Less common is the 2¼ x 3¼ cut film holder which is not equipped with a dark slide. The fixed enlargement factor metal bellows cone is felt lined internally and is confirmed as compatible with Kodak film holders and plates. There may or may not have been a ground glass focusing screen but considering the standard size of the film holder it is simple enough to obtain one from a third party source. Thankfully, a ground grass screen is not necessary as the film plane is parfocal with the fixed focus ground glass viewer. Film is only infrequently available from a limited number of suppliers but may be desirable if one has access to a dark room and a willingness to cut down more commonly available film stock. It is not compatible with the common 120 roll film Graflex camera backs without modification to the camera back† or a homemade light seal.

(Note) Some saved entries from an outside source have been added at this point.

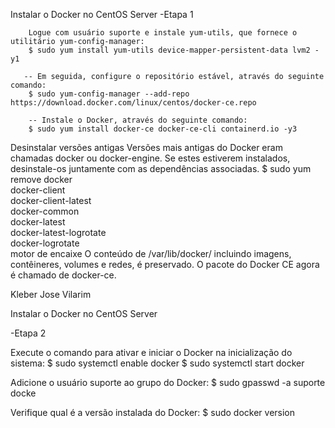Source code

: Instalar o Docker no CentOS Server
-Etapa 1

        Logue com usuário suporte e instale yum-utils, que fornece o utilitário yum-config-manager: 
        $ sudo yum install yum-utils device-mapper-persistent-data lvm2 -y1

       -- Em seguida, configure o repositório estável, através do seguinte comando: 
        $ sudo yum-config-manager --add-repo https://download.docker.com/linux/centos/docker-ce.repo

        -- Instale o Docker, através do seguinte comando: 
        $ sudo yum install docker-ce docker-ce-cli containerd.io -y3

Desinstalar versões antigas
Versões mais antigas do Docker eram chamadas docker ou docker-engine. Se estes estiverem instalados, desinstale-os juntamente com as dependências associadas.
        $ sudo yum remove docker \
        docker-client \
        docker-client-latest \
        docker-common \
        docker-latest \
        docker-latest-logrotate \
        docker-logrotate \
        motor de encaixe 
 O conteúdo de /var/lib/docker/ incluindo imagens, contêineres, volumes e redes, é preservado. O pacote do Docker CE agora é chamado de docker-ce.
 
Kleber Jose Vilarim

Instalar o Docker no CentOS Server

-Etapa 2

Execute o comando para ativar e iniciar o Docker na inicialização do sistema: 
        $ sudo systemctl enable docker 
        $ sudo systemctl start docker
        
Adicione o usuário suporte ao grupo do Docker: 
        $ sudo gpasswd -a suporte docke

Verifique qual é a versão instalada do Docker: 
        $ sudo docker version
        
        


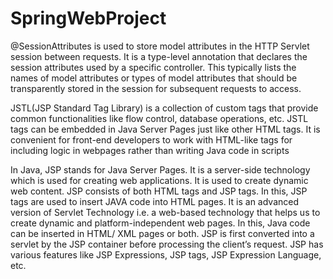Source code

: # SpringWebProject
@SessionAttributes is used to store model attributes in the HTTP Servlet session between requests. It is a type-level annotation that declares the session attributes used by a specific controller. This typically lists the names of model attributes or types of model attributes that should be transparently stored in the session for subsequent requests to access.


JSTL(JSP Standard Tag Library) is a collection of custom tags that provide common functionalities like flow control, database operations, etc. JSTL tags can be embedded in Java Server Pages just like other HTML tags. It is convenient for front-end developers to work with HTML-like tags for including logic in webpages rather than writing Java code in scripts

In Java, JSP stands for Java Server Pages. It is a server-side technology which is used for creating web applications. It is used to create dynamic web content. JSP consists of both HTML tags and JSP tags. In this, JSP tags are used to insert JAVA code into HTML pages. It is an advanced version of Servlet Technology i.e. a web-based technology that helps us to create dynamic and platform-independent web pages. In this, Java code can be inserted in HTML/ XML pages or both. JSP is first converted into a servlet by the JSP container before processing the client’s request. JSP has various features like JSP Expressions, JSP tags, JSP Expression Language, etc.

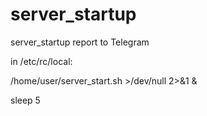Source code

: # server_startup
server_startup report to Telegram

in /etc/rc/local:


/home/user/server_start.sh >/dev/null 2>&1  &

sleep 5
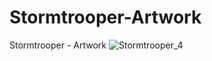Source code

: # Stormtrooper-Artwork

Stormtrooper - Artwork
![Stormtrooper_4](https://github.com/user-attachments/assets/026b6e58-695f-4143-abb6-12a37eae374f)
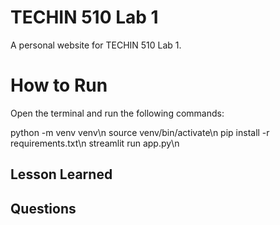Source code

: # TECHIN 510 Lab 1
A personal website for TECHIN 510 Lab 1.

# How to Run
Open the terminal and run the following commands:

python -m venv venv\n
source venv/bin/activate\n
pip install -r requirements.txt\n
streamlit run app.py\n

## Lesson Learned

## Questions
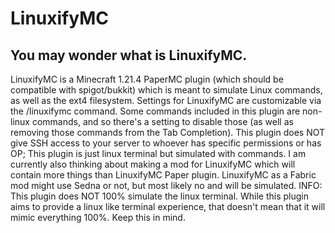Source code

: # LinuxifyMC
## You may wonder what is LinuxifyMC.
LinuxifyMC is a Minecraft 1.21.4 PaperMC plugin (which should be compatible with spigot/bukkit) which is meant to simulate Linux commands, as well as the ext4 filesystem.
Settings for LinuxifyMC are customizable via the /linuxifymc command. Some commands included in this plugin are non-linux commands, and so there's a setting to disable those (as well as removing those commands from the Tab Completion).
This plugin does NOT give SSH access to your server to whoever has specific permissions or has OP; This plugin is just linux terminal but simulated with commands.
I am currently also thinking about making a mod for LinuxifyMC which will contain more things than LinuxifyMC Paper plugin. LinuxifyMC as a Fabric mod might use Sedna or not, but most likely no and will be simulated.
INFO: This plugin does NOT 100% simulate the linux terminal. While this plugin aims to provide a linux like terminal experience, that doesn't mean that it will mimic everything 100%. Keep this in mind.
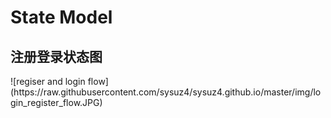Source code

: 
<h1>State Model</h1>

<h2>注册登录状态图</h2>
![regiser and login flow](https://raw.githubusercontent.com/sysuz4/sysuz4.github.io/master/img/login_register_flow.JPG)
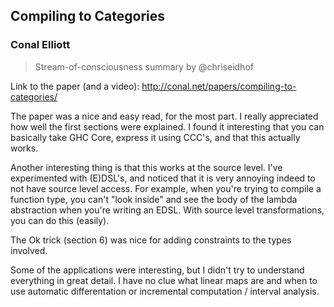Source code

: ## Compiling to Categories

### Conal Elliott

> Stream-of-consciousness summary by @chriseidhof

Link to the paper (and a video): http://conal.net/papers/compiling-to-categories/

The paper was a nice and easy read, for the most part. I really appreciated how well the first sections were explained. I found it interesting that you can basically take GHC Core, express it using CCC's, and that this actually works.

Another interesting thing is that this works at the source level. I've experimented with (E)DSL's, and noticed that it is very annoying indeed to not have source level access. For example, when you're trying to compile a function type, you can't "look inside" and see the body of the lambda abstraction when you're writing an EDSL. With source level transformations, you can do this (easily).

The Ok trick (section 6) was nice for adding constraints to the types involved.

Some of the applications were interesting, but I didn't try to understand everything in great detail. I have no clue what linear maps are and when to use automatic differentation or incremental computation / interval analysis.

The 2¼ x 3¼ Polaroid instant film pack camera backs may be found and makes use of the 10 exposure peel apart film now produced by Fuji. Although the images obtained are very nice, and provide an easy introduction to medium format photomicrography, the difficulty of pulling film from the camera (so that the chemistry is applied to the film) will require verification of alignment between exposures. The commonly available backs compatible with Graflex cameras are not compatible with the above described bellows. An additional model permanent camera is fitted to a plastic fixed enlargement factor bellows cone and is not outfitted with a dark slide. Unless one has a Polaroid back that is known to be interchangeable with a Kodak film holder it is advisable to obtain the permanent Polaroid version if one is set upon using that format.
The 4 x 5 camera bellows is infrequently seen but provides the best option for those interested in medium or large format photomicrography. A scaled up version of the 2¼ x 3¼ camera, it is metal and felt lined and like it’s smaller counterpart, also does not have a dark slide. The cone is compatible with 4 x 5 camera backs, of all sorts including cut film, film pack, and plate holders. Off the shelf 120 roll film backs from Graflex are compatible and the ease of using such a system can be an economical way for the beginner to get involved with large and medium format chemical photomicrography. Depending on the winder it may be necessary to remove the metal spring that holds cut film plates in place. Ground glass focusing screens are simple to find or make with a bit of glass and a dab or carborundum grit‡, but the original screen features a thick rubber frame.
No doubt everyone can picture the attachment camera in use on a classic monocular microscope. In the interest of displaying something one might not have considered, below is an image of the attachment camera (with Polaroid back and spiral focus viewfinder) in service on a Phase Contrast DynaZoom as well as two detail images of the difficult to find ocular sleeve.
∗Images in reference works term the apparatus the “Model N” attachment camera but I have not been able to locate the appropriate B&L catalog or manual to confirm the proper name.
†The camera back is slightly too wide and thick. A few minutes with a hobby grinder or similar tool is all that is needed to permanently adapt a roll film back. If one is unwilling to dedicate a camera back, a thick felt gasket may be glued to the back and cut so that it projects slightly into the bellows cone to prevent it from being jostled while in use.
‡The hardest part is cutting the glass to the right size and it isn’t even that hard if one has ever cut glass.